Lenneberg's neurological argument has not aged well. Subsequent imaging research has shown that lateralisation is largely complete much earlier than puberty, undermining his proposed mechanism. The behavioural pattern he described, however, has held up: extreme cases of language deprivation past childhood (Genie, the Romanian orphans) confirm that L1 acquisition is severely compromised when delayed beyond a certain age.
Extension to L2
Whether a critical period applies to L2 acquisition is the more contested question. Johnson and Newport (1989) tested 46 Korean and Chinese immigrants to the United States on grammaticality judgments in English. Within the group whose age of arrival was 3 to 15, they found a strong negative correlation between age of arrival and ultimate attainment; for the 17 to 39 group, they found no significant correlation but uniformly lower scores. This pattern, age effects within a window followed by a flat decline, became the canonical empirical signature of the CPH for L2.
DeKeyser (2000) replicated the design with 57 Hungarian-speaking adults in the United States and reached a stronger conclusion: among adult arrivals, only those with high verbal analytical ability scored within the child-arrival range.
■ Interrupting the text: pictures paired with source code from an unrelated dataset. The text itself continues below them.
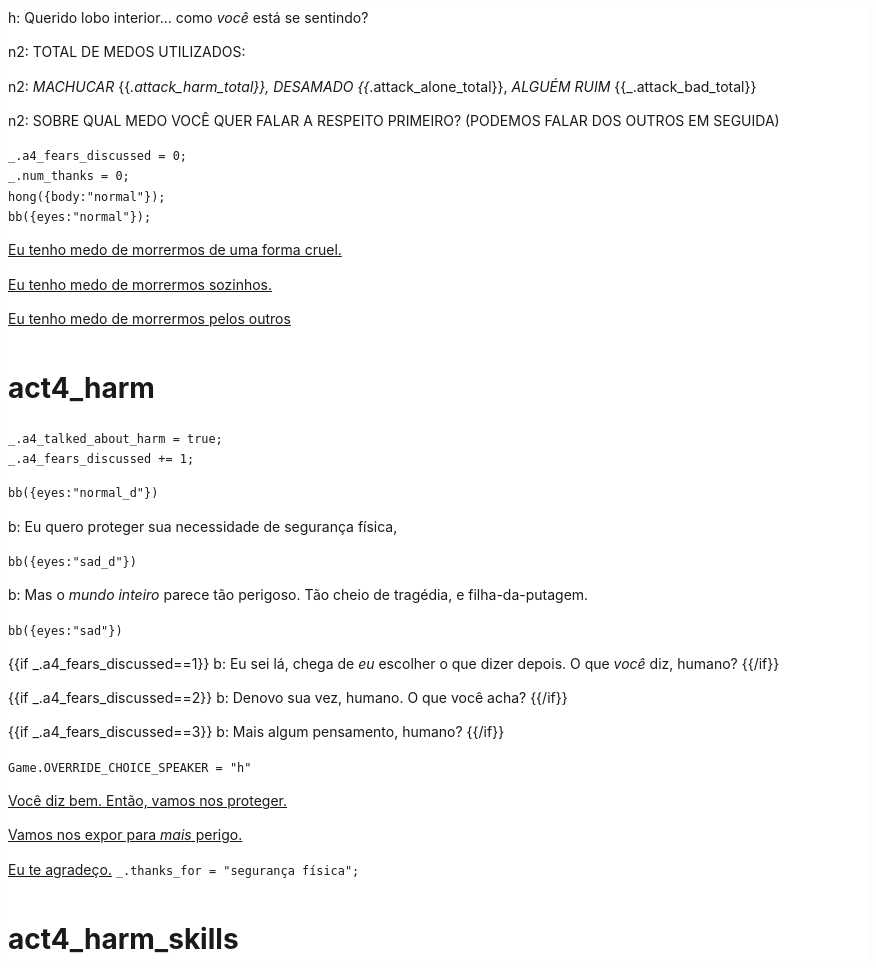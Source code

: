 h: Querido lobo interior... como *você* está se sentindo?

n2: TOTAL DE MEDOS UTILIZADOS:

n2: *MACHUCAR* {{_.attack_harm_total}}, *DESAMADO* {{_.attack_alone_total}}, *ALGUÉM RUIM* {{_.attack_bad_total}}

n2: SOBRE QUAL MEDO VOCÊ QUER FALAR A RESPEITO PRIMEIRO? (PODEMOS FALAR DOS OUTROS EM SEGUIDA)

```
_.a4_fears_discussed = 0;
_.num_thanks = 0;
hong({body:"normal"});
bb({eyes:"normal"});
```

[Eu tenho medo de morrermos de uma forma cruel.](#act4_harm)

[Eu tenho medo de morrermos sozinhos.](#act4_alone)

[Eu tenho medo de morrermos pelos outros](#act4_bad)

# act4_harm

```
_.a4_talked_about_harm = true;
_.a4_fears_discussed += 1;
```

`bb({eyes:"normal_d"})`

b: Eu quero proteger sua necessidade de segurança física,

`bb({eyes:"sad_d"})`

b: Mas o *mundo inteiro* parece tão perigoso. Tão cheio de tragédia, e filha-da-putagem.

`bb({eyes:"sad"})`

{{if _.a4_fears_discussed==1}}
b: Eu sei lá, chega de *eu* escolher o que dizer depois. O que *você* diz, humano?
{{/if}}

{{if _.a4_fears_discussed==2}}
b: Denovo sua vez, humano. O que você acha?
{{/if}}

{{if _.a4_fears_discussed==3}}
b: Mais algum pensamento, humano?
{{/if}}

`Game.OVERRIDE_CHOICE_SPEAKER = "h"`

[Você diz bem. Então, vamos nos proteger.](#act4_harm_skills)

[Vamos nos expor para *mais* perigo.](#act4_harm_exposure)

[Eu te agradeço.](#act4_thanks) `_.thanks_for = "segurança física";`

# act4_harm_skills
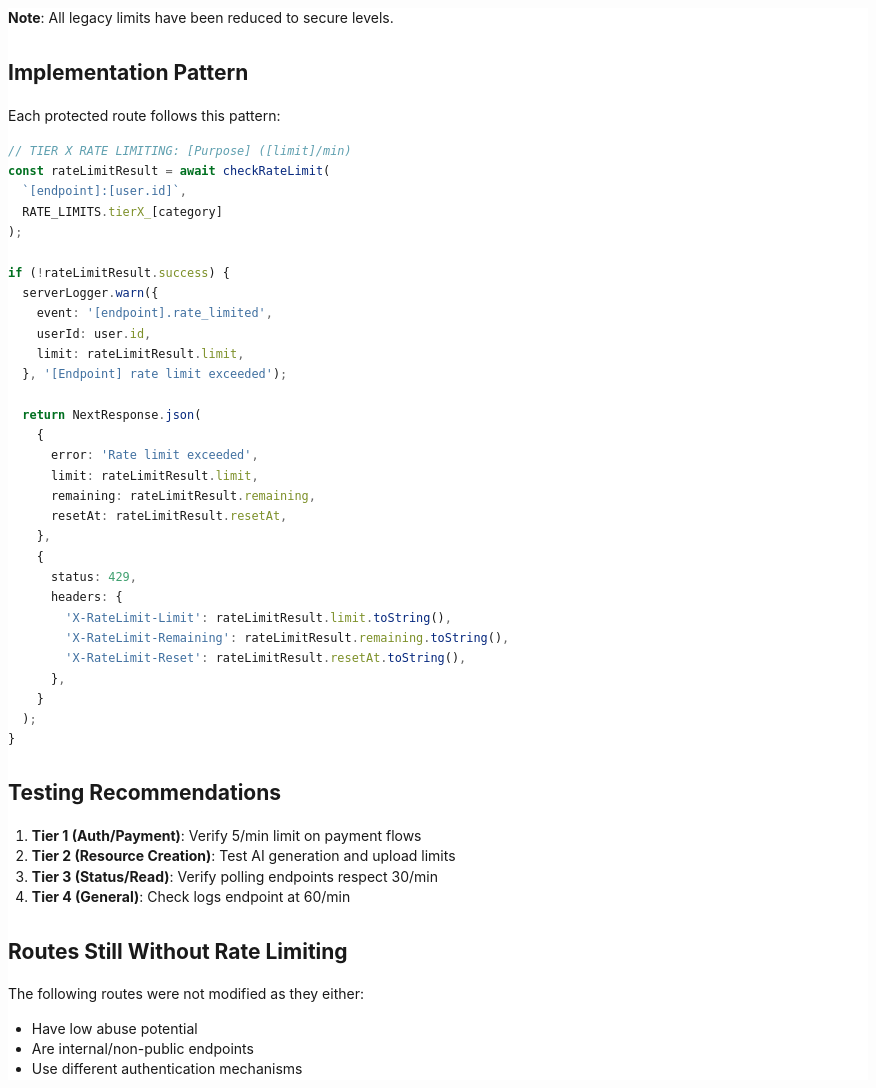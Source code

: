 **Note**: All legacy limits have been reduced to secure levels.

## Implementation Pattern

Each protected route follows this pattern:

```typescript
// TIER X RATE LIMITING: [Purpose] ([limit]/min)
const rateLimitResult = await checkRateLimit(
  `[endpoint]:[user.id]`,
  RATE_LIMITS.tierX_[category]
);

if (!rateLimitResult.success) {
  serverLogger.warn({
    event: '[endpoint].rate_limited',
    userId: user.id,
    limit: rateLimitResult.limit,
  }, '[Endpoint] rate limit exceeded');

  return NextResponse.json(
    {
      error: 'Rate limit exceeded',
      limit: rateLimitResult.limit,
      remaining: rateLimitResult.remaining,
      resetAt: rateLimitResult.resetAt,
    },
    {
      status: 429,
      headers: {
        'X-RateLimit-Limit': rateLimitResult.limit.toString(),
        'X-RateLimit-Remaining': rateLimitResult.remaining.toString(),
        'X-RateLimit-Reset': rateLimitResult.resetAt.toString(),
      },
    }
  );
}
```

## Testing Recommendations

1. **Tier 1 (Auth/Payment)**: Verify 5/min limit on payment flows
2. **Tier 2 (Resource Creation)**: Test AI generation and upload limits
3. **Tier 3 (Status/Read)**: Verify polling endpoints respect 30/min
4. **Tier 4 (General)**: Check logs endpoint at 60/min

## Routes Still Without Rate Limiting

The following routes were not modified as they either:
- Have low abuse potential
- Are internal/non-public endpoints
- Use different authentication mechanisms
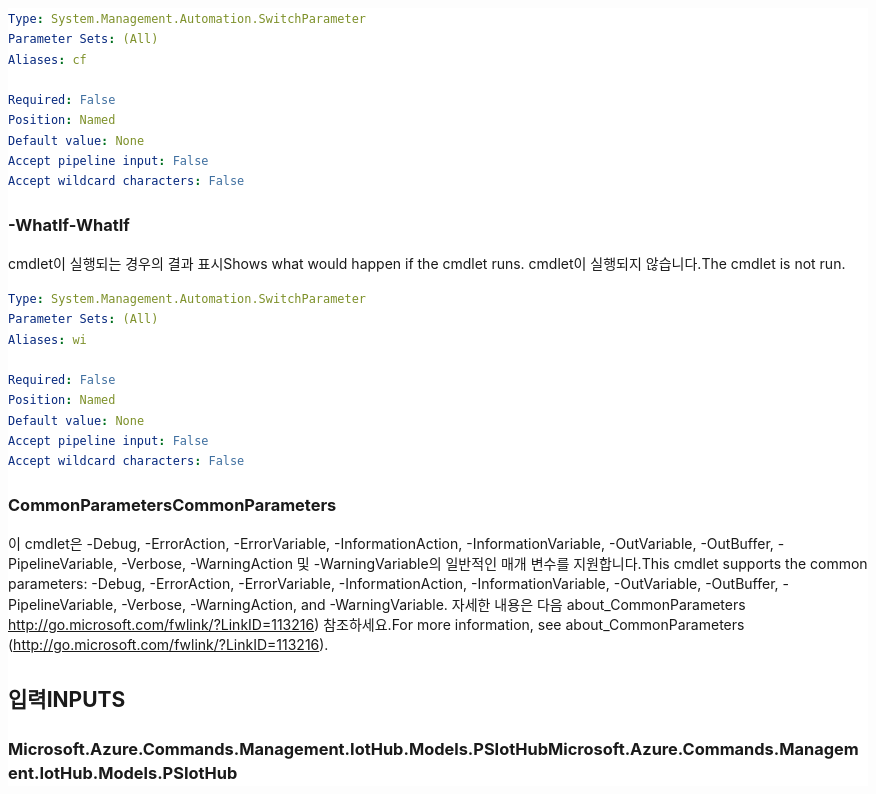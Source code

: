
 ```yaml
Type: System.Management.Automation.SwitchParameter
Parameter Sets: (All)
Aliases: cf

Required: False
Position: Named
Default value: None
Accept pipeline input: False
Accept wildcard characters: False
```

### <span data-ttu-id="b94fd-131">-WhatIf</span><span class="sxs-lookup"><span data-stu-id="b94fd-131">-WhatIf</span></span>
<span data-ttu-id="b94fd-132">cmdlet이 실행되는 경우의 결과 표시</span><span class="sxs-lookup"><span data-stu-id="b94fd-132">Shows what would happen if the cmdlet runs.</span></span>
<span data-ttu-id="b94fd-133">cmdlet이 실행되지 않습니다.</span><span class="sxs-lookup"><span data-stu-id="b94fd-133">The cmdlet is not run.</span></span>

```yaml
Type: System.Management.Automation.SwitchParameter
Parameter Sets: (All)
Aliases: wi

Required: False
Position: Named
Default value: None
Accept pipeline input: False
Accept wildcard characters: False
```

### <span data-ttu-id="b94fd-134">CommonParameters</span><span class="sxs-lookup"><span data-stu-id="b94fd-134">CommonParameters</span></span>
<span data-ttu-id="b94fd-135">이 cmdlet은 -Debug, -ErrorAction, -ErrorVariable, -InformationAction, -InformationVariable, -OutVariable, -OutBuffer, -PipelineVariable, -Verbose, -WarningAction 및 -WarningVariable의 일반적인 매개 변수를 지원합니다.</span><span class="sxs-lookup"><span data-stu-id="b94fd-135">This cmdlet supports the common parameters: -Debug, -ErrorAction, -ErrorVariable, -InformationAction, -InformationVariable, -OutVariable, -OutBuffer, -PipelineVariable, -Verbose, -WarningAction, and -WarningVariable.</span></span> <span data-ttu-id="b94fd-136">자세한 내용은 다음 about_CommonParameters http://go.microsoft.com/fwlink/?LinkID=113216) 참조하세요.</span><span class="sxs-lookup"><span data-stu-id="b94fd-136">For more information, see about_CommonParameters (http://go.microsoft.com/fwlink/?LinkID=113216).</span></span>

## <span data-ttu-id="b94fd-137">입력</span><span class="sxs-lookup"><span data-stu-id="b94fd-137">INPUTS</span></span>

### <span data-ttu-id="b94fd-138">Microsoft.Azure.Commands.Management.IotHub.Models.PSIotHub</span><span class="sxs-lookup"><span data-stu-id="b94fd-138">Microsoft.Azure.Commands.Management.IotHub.Models.PSIotHub</span></span>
He argued for a Fundamental Difference Hypothesis: children acquire language through implicit, domain-specific mechanisms; adults must rely on explicit, problem-solving cognition, and only those with high analytical aptitude can compensate.
Birdsong and others have catalogued counter-evidence: adult learners who, by every measure, achieve native-like attainment in L2. The existence of even a few such cases, sceptics argue, refutes a hard critical period; CPH defenders respond that the cases are rare exceptions explainable by individual differences in aptitude, motivation, or input quality.
Hartshorne, Tenenbaum & Pinker (2018)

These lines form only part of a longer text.